:: ASSIGNMENT ::
Produce an exact copy of all the data below, dropping every image.

:: Plain-text document sources ::
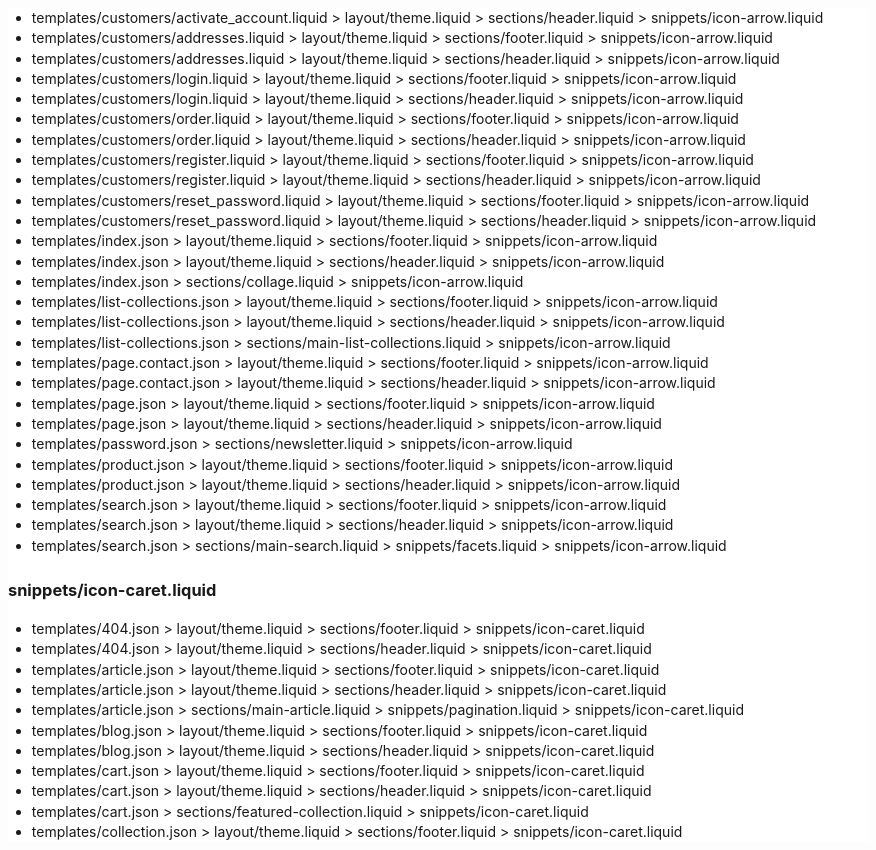 * templates/customers/activate_account.liquid > layout/theme.liquid > sections/header.liquid > snippets/icon-arrow.liquid
* templates/customers/addresses.liquid > layout/theme.liquid > sections/footer.liquid > snippets/icon-arrow.liquid
* templates/customers/addresses.liquid > layout/theme.liquid > sections/header.liquid > snippets/icon-arrow.liquid
* templates/customers/login.liquid > layout/theme.liquid > sections/footer.liquid > snippets/icon-arrow.liquid
* templates/customers/login.liquid > layout/theme.liquid > sections/header.liquid > snippets/icon-arrow.liquid
* templates/customers/order.liquid > layout/theme.liquid > sections/footer.liquid > snippets/icon-arrow.liquid
* templates/customers/order.liquid > layout/theme.liquid > sections/header.liquid > snippets/icon-arrow.liquid
* templates/customers/register.liquid > layout/theme.liquid > sections/footer.liquid > snippets/icon-arrow.liquid
* templates/customers/register.liquid > layout/theme.liquid > sections/header.liquid > snippets/icon-arrow.liquid
* templates/customers/reset_password.liquid > layout/theme.liquid > sections/footer.liquid > snippets/icon-arrow.liquid
* templates/customers/reset_password.liquid > layout/theme.liquid > sections/header.liquid > snippets/icon-arrow.liquid
* templates/index.json > layout/theme.liquid > sections/footer.liquid > snippets/icon-arrow.liquid
* templates/index.json > layout/theme.liquid > sections/header.liquid > snippets/icon-arrow.liquid
* templates/index.json > sections/collage.liquid > snippets/icon-arrow.liquid
* templates/list-collections.json > layout/theme.liquid > sections/footer.liquid > snippets/icon-arrow.liquid
* templates/list-collections.json > layout/theme.liquid > sections/header.liquid > snippets/icon-arrow.liquid
* templates/list-collections.json > sections/main-list-collections.liquid > snippets/icon-arrow.liquid
* templates/page.contact.json > layout/theme.liquid > sections/footer.liquid > snippets/icon-arrow.liquid
* templates/page.contact.json > layout/theme.liquid > sections/header.liquid > snippets/icon-arrow.liquid
* templates/page.json > layout/theme.liquid > sections/footer.liquid > snippets/icon-arrow.liquid
* templates/page.json > layout/theme.liquid > sections/header.liquid > snippets/icon-arrow.liquid
* templates/password.json > sections/newsletter.liquid > snippets/icon-arrow.liquid
* templates/product.json > layout/theme.liquid > sections/footer.liquid > snippets/icon-arrow.liquid
* templates/product.json > layout/theme.liquid > sections/header.liquid > snippets/icon-arrow.liquid
* templates/search.json > layout/theme.liquid > sections/footer.liquid > snippets/icon-arrow.liquid
* templates/search.json > layout/theme.liquid > sections/header.liquid > snippets/icon-arrow.liquid
* templates/search.json > sections/main-search.liquid > snippets/facets.liquid > snippets/icon-arrow.liquid
 
### snippets/icon-caret.liquid
* templates/404.json > layout/theme.liquid > sections/footer.liquid > snippets/icon-caret.liquid
* templates/404.json > layout/theme.liquid > sections/header.liquid > snippets/icon-caret.liquid
* templates/article.json > layout/theme.liquid > sections/footer.liquid > snippets/icon-caret.liquid
* templates/article.json > layout/theme.liquid > sections/header.liquid > snippets/icon-caret.liquid
* templates/article.json > sections/main-article.liquid > snippets/pagination.liquid > snippets/icon-caret.liquid
* templates/blog.json > layout/theme.liquid > sections/footer.liquid > snippets/icon-caret.liquid
* templates/blog.json > layout/theme.liquid > sections/header.liquid > snippets/icon-caret.liquid
* templates/cart.json > layout/theme.liquid > sections/footer.liquid > snippets/icon-caret.liquid
* templates/cart.json > layout/theme.liquid > sections/header.liquid > snippets/icon-caret.liquid
* templates/cart.json > sections/featured-collection.liquid > snippets/icon-caret.liquid
* templates/collection.json > layout/theme.liquid > sections/footer.liquid > snippets/icon-caret.liquid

:: WRITTEN SOLUTION ::
 * templates/customers/activate_account.liquid > layout/theme.liquid > sections/header.liquid > snippets/icon-arrow.liquid
* templates/customers/addresses.liquid > layout/theme.liquid > sections/footer.liquid > snippets/icon-arrow.liquid
* templates/customers/addresses.liquid > layout/theme.liquid > sections/header.liquid > snippets/icon-arrow.liquid
* templates/customers/login.liquid > layout/theme.liquid > sections/footer.liquid > snippets/icon-arrow.liquid
* templates/customers/login.liquid > layout/theme.liquid > sections/header.liquid > snippets/icon-arrow.liquid
* templates/customers/order.liquid > layout/theme.liquid > sections/footer.liquid > snippets/icon-arrow.liquid
* templates/customers/order.liquid > layout/theme.liquid > sections/header.liquid > snippets/icon-arrow.liquid
* templates/customers/register.liquid > layout/theme.liquid > sections/footer.liquid > snippets/icon-arrow.liquid
* templates/customers/register.liquid > layout/theme.liquid > sections/header.liquid > snippets/icon-arrow.liquid
* templates/customers/reset_password.liquid > layout/theme.liquid > sections/footer.liquid > snippets/icon-arrow.liquid
* templates/customers/reset_password.liquid > layout/theme.liquid > sections/header.liquid > snippets/icon-arrow.liquid
* templates/index.json > layout/theme.liquid > sections/footer.liquid > snippets/icon-arrow.liquid
* templates/index.json > layout/theme.liquid > sections/header.liquid > snippets/icon-arrow.liquid
* templates/index.json > sections/collage.liquid > snippets/icon-arrow.liquid
* templates/list-collections.json > layout/theme.liquid > sections/footer.liquid > snippets/icon-arrow.liquid
* templates/list-collections.json > layout/theme.liquid > sections/header.liquid > snippets/icon-arrow.liquid
* templates/list-collections.json > sections/main-list-collections.liquid > snippets/icon-arrow.liquid
* templates/page.contact.json > layout/theme.liquid > sections/footer.liquid > snippets/icon-arrow.liquid
* templates/page.contact.json > layout/theme.liquid > sections/header.liquid > snippets/icon-arrow.liquid
* templates/page.json > layout/theme.liquid > sections/footer.liquid > snippets/icon-arrow.liquid
* templates/page.json > layout/theme.liquid > sections/header.liquid > snippets/icon-arrow.liquid
* templates/password.json > sections/newsletter.liquid > snippets/icon-arrow.liquid
* templates/product.json > layout/theme.liquid > sections/footer.liquid > snippets/icon-arrow.liquid
* templates/product.json > layout/theme.liquid > sections/header.liquid > snippets/icon-arrow.liquid
* templates/search.json > layout/theme.liquid > sections/footer.liquid > snippets/icon-arrow.liquid
* templates/search.json > layout/theme.liquid > sections/header.liquid > snippets/icon-arrow.liquid
* templates/search.json > sections/main-search.liquid > snippets/facets.liquid > snippets/icon-arrow.liquid
 
### snippets/icon-caret.liquid
* templates/404.json > layout/theme.liquid > sections/footer.liquid > snippets/icon-caret.liquid
* templates/404.json > layout/theme.liquid > sections/header.liquid > snippets/icon-caret.liquid
* templates/article.json > layout/theme.liquid > sections/footer.liquid > snippets/icon-caret.liquid
* templates/article.json > layout/theme.liquid > sections/header.liquid > snippets/icon-caret.liquid
* templates/article.json > sections/main-article.liquid > snippets/pagination.liquid > snippets/icon-caret.liquid
* templates/blog.json > layout/theme.liquid > sections/footer.liquid > snippets/icon-caret.liquid
* templates/blog.json > layout/theme.liquid > sections/header.liquid > snippets/icon-caret.liquid
* templates/cart.json > layout/theme.liquid > sections/footer.liquid > snippets/icon-caret.liquid
* templates/cart.json > layout/theme.liquid > sections/header.liquid > snippets/icon-caret.liquid
* templates/cart.json > sections/featured-collection.liquid > snippets/icon-caret.liquid
* templates/collection.json > layout/theme.liquid > sections/footer.liquid > snippets/icon-caret.liquid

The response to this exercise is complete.